肉体労働に就くため塾に通う韓国の大学生たち

 今月18日午前、ソウル市永登浦区の「建設業基礎安全保健教育院」。崇実大学に通うチョン・ジンヒョクさん(26)=仮名=はここで4時間の授業を受けて履修証明書をもらい、笑顔を見せた。この書類があって初めて建設現場の作業員として働くことができるのだ。受講料は4万ウォン(約4000円)。この日の受講生12人のうち、半数の6人がチョンさんのような男子大学生だった。

 旧正月(今年は1月28日)連休は帰省せずソウルに残り、建設現場で働くという。チョンさんは「本格的に就職活動を始めなければいけないが、いろいろな試験の受験料や塾の費用など、出費がものすごく多い。旧正月で人々が休んでいるときに1日10万ウォン(約1万円)以上稼げる肉体労働をするつもりだ」と話した。建設現場の日雇い職の日当は11万-13万ウォン(約1万1000-1万3000円)ほど。このうち10%程度を紹介費として仲介業者に引かれても、10万ウォンほどが手元に入る。

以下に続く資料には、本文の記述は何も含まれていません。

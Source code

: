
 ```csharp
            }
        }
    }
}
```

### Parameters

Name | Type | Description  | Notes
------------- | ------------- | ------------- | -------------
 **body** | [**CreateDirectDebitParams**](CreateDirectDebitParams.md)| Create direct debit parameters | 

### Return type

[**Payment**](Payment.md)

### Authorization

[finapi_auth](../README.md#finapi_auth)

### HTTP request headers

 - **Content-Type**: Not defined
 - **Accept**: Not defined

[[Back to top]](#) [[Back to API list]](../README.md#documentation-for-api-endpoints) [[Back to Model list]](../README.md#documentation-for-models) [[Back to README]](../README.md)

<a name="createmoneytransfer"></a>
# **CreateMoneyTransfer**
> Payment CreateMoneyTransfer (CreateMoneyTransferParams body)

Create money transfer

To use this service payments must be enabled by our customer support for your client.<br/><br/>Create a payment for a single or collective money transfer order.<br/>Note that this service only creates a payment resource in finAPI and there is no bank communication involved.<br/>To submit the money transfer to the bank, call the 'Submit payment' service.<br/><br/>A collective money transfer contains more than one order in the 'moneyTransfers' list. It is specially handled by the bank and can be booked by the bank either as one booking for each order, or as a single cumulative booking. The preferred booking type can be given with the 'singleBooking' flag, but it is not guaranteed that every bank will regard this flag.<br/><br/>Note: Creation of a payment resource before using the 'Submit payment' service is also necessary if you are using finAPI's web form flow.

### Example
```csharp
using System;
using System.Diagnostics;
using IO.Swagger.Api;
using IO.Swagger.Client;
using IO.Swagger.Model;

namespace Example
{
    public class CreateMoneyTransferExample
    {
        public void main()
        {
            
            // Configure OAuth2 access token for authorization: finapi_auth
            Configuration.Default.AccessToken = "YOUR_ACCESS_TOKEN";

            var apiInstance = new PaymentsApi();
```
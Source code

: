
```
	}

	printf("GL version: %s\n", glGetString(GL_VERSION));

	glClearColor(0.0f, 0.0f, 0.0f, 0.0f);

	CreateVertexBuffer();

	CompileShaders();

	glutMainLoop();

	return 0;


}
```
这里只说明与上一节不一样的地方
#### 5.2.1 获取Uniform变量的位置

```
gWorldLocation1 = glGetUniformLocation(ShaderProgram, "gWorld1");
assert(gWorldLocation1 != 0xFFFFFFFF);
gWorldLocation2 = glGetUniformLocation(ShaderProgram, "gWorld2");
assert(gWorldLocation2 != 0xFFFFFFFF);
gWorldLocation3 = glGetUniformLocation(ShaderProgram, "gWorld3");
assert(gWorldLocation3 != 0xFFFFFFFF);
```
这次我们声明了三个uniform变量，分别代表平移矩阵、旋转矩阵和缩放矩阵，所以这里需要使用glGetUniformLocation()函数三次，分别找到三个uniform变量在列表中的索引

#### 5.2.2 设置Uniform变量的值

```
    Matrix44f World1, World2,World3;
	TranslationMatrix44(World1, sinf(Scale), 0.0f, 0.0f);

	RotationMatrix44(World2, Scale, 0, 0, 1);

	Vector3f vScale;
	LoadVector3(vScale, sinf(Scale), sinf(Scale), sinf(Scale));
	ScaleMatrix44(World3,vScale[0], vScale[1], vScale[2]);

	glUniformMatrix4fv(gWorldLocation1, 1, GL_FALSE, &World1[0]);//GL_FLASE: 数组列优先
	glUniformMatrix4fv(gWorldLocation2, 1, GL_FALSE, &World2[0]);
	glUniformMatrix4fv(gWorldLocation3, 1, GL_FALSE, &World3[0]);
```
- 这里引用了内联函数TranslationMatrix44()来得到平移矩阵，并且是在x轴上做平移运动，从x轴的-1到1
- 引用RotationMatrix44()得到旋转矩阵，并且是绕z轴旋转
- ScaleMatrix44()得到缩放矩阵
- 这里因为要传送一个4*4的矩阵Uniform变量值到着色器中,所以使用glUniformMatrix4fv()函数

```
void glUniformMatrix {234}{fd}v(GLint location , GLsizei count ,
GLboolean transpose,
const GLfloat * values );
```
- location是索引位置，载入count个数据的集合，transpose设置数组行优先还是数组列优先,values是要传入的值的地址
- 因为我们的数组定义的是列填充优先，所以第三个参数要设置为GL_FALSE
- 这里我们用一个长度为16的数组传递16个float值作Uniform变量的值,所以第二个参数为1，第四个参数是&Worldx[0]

 漢陽大に通うパク・ウジンさん(24)=仮名=もこの日、ソウル市九老区の教育施設で履修証明書を受け取った。パクさんは「正規のアルバイトは平日、週末に随時働くことになり、時給も最低賃金レベル。肉体労働は簡単に見つかるし、賃金も高い方なので挑戦することにした」と話した。これまでコンビニエンスストアでアルバイトをしていたという大学生(26)は「肉体労働でけがをすれば親に心配されるかもしれないと思い、(建設現場で働くことを親には)話していない」と明かした。

 冬休みを迎え、大学生や就職活動中の若者が「短時間・高収入のアルバイト」として知られる建設現場での日雇い仕事に飛び込んでいる。本紙が18日午前、ソウル各地の「基礎安全保健教育院」5カ所を取材したところ、受講生52人のうち22人が大学生または就職活動中の人だった。永登浦区のある教育院の関係者は「建設日雇い職の募集が増える旧正月連休が近づき、大学生からの問い合わせ電話がここ1週間に20件以上あった」と伝えた。安全保健公団によると、建設業の基礎安全保健教育を履修した20代は、2013年の3万4651人から16年には10万839人と3年で約3倍に増えた。

 だが、肉体労働に慣れていない大学生たちがわずかな教育だけで建設現場に投入されれば、事故につながりかねないとの指摘もある。現場ごとに作業時間は異なるものの、一般的に午前5時に出勤し、午後5時までハードな仕事が続く。